19.1.07 Interest free loans – IAS 39

Enquiry:

Issue-I

Many entities have continued financial support from their directors/ sponsors etc. in form of interest free loans. There are normally no determinable repayment terms.

IAS-39 requires:

Borrowings are initially recognized at fair value less attributable transaction cost. Subsequent to initial recognition, these are stated at amortized cost with any difference between cost and redemption value being recognized ‘ in profit or loss over the period of the borrowings on an effective interest basis.”

As per paragraph 47 of the Standard, all financial liabilities, with exception of certain liabilities specifically excluded by the standard from scope of the paragraph, are required to be measured at amortized cost using the effective interest method.

The normal treatment in the audited financial statements is through disclosure in the notes to the accounts with emphasis on the fact that repayment terms are not determinable.

lAS 1 requires:

15.     Financial statements shall present fairly the financial position, financial performance and cash flows of an entity. Fair presentation requires the faithful representation of the effects of transactions other events and conditions in accordance with the definitions and recognition criteria for assets, liabilities, income and expenses set out in the Framework The application of IFRSs, with additional disclosure when necessary, is presumed to result in financial statements that achieve a fair presentation.

16     An entity whose financial statements comply with IFRSs shall make an explicit and unreserved statement of such compliance in the notes. An entity shall not describe financial statements as complying with IFRSs unless they comply with all the requirements of IFRSs.
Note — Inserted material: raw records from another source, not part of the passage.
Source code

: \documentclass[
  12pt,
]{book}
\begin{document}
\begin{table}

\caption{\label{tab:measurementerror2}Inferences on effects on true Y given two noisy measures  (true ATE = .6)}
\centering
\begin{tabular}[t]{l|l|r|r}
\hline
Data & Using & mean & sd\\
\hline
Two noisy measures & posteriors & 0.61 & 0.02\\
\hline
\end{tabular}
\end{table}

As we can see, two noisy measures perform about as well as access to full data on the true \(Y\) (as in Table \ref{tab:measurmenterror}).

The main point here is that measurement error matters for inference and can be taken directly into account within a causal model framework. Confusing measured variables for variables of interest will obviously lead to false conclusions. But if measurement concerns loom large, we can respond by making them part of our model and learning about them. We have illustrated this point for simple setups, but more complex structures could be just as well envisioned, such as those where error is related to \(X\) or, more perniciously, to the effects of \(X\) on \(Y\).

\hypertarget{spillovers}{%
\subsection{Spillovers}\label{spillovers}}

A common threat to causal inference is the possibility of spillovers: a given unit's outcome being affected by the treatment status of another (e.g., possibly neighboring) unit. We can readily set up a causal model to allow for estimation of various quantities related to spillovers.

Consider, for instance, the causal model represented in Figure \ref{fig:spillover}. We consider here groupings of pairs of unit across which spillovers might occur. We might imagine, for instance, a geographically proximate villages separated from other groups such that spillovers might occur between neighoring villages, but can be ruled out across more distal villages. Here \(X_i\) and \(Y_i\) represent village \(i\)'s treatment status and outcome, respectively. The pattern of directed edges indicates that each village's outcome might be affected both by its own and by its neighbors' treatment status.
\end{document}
17    In virtually all circumstances, an entity achieves a fair presentation by compliance with applicable IFRSs. A fair presentation also requires an entity:

(a) to select and apply accounting policies in accordance with lAS 8 Accounting Policies, Changes in Accounting Estimates and Errors. lAS 8 sets out a hierarchy of authoritative guidance that management considers in the absence of an IFRS that specifically applies to an item.
(b) to present information, including accounting policies, in a manner that provides relevant reliable, comparable and understandable information.
(c) to provide additional disclosures when compliance with the specific requirements in IFRSs is insufficient to enable users to understand the impact of particular transactions, other events and conditions on the entity’s financial position and financial performance.
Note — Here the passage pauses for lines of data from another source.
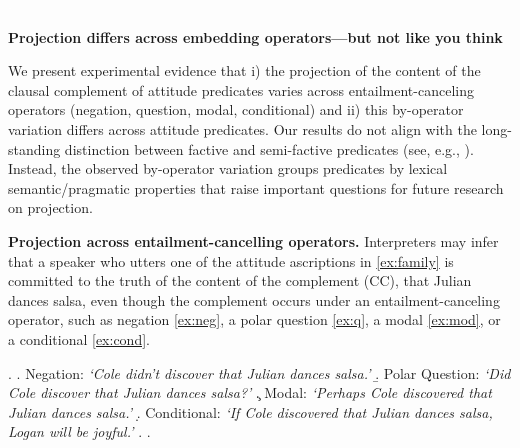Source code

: \documentclass[12pt, a4paper]{scrartcl}
\begin{document}

\textcolor{white}{.} \vspace{-3.9\baselineskip} \\
\begin{center}
	\textbf{\large%
		Projection differs across embedding operators---but not like you think}
\end{center}

\vspace*{-.4cm}

\noindent 
We present experimental evidence that i) the projection of the content of the clausal complement of attitude predicates varies across entailment-canceling operators (negation, question, modal, conditional) and ii) this by-operator variation differs across attitude predicates. Our results do not align with the long-standing distinction between factive and semi-factive predicates (see, e.g., \citealt{karttunen_observations_1971,djarv_cognitive_2018}). Instead, the observed by-operator variation groups predicates by lexical semantic/pragmatic properties that raise important questions for future research on projection.

\noindent
{\bf Projection across entailment-cancelling operators.} Interpreters may infer that a speaker who utters one of the attitude ascriptions in  \ref{ex:family} is committed to the truth of the content of the complement (CC), that Julian dances salsa, even though the complement occurs under an entailment-canceling operator, such as negation \ref{ex:neg}, a polar question \ref{ex:q}, a modal \ref{ex:mod}, or a conditional \ref{ex:cond}.


	\vspace{-.3\baselineskip}
	\ex. \label{ex:family}
		\a. \label{ex:neg}
			Negation: \hfill
			\emph{\lq Cole didn't discover that Julian dances salsa.\rq}
		\b. \label{ex:q}
			Polar Question: \hfill
			\emph{\lq Did Cole discover that Julian dances salsa?\rq}
		\c. \label{ex:mod}
			Modal: \hfill
			\emph{\lq Perhaps Cole discovered that Julian dances salsa.\rq}
		\d. \label{ex:cond}
			Conditional: \hfill
			\emph{\lq If Cole discovered that Julian dances salsa, Logan will be joyful.\rq}
		\z.
	\z.
\end{document}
18     An entity cannot rectify inappropriate accounting policies either by disclosure of the accounting policies used or by notes or explanatory material.

It is clear that lAS-I requires compliance to all IFRSs and lASs.

OPINION REQUIRED:

  1. Is it sufficient to give disclosure that the repayment terms for the loans from directors’ sponsors etc are not determinable?
  2. Is it not a departure from IAS-39 requirements? Accordingly should not the audit report be qualified indicating that the requirements of IAS-39 have not been met with an explanations of the reasons for non -compliance?
  3. Should not the departure be identified in the ‘Compliance Statement’?
  4. Is the repayment tenure considered to be determinable if loans from directors’ sponsors etc. are subordinated to loans from banks and financial institutions?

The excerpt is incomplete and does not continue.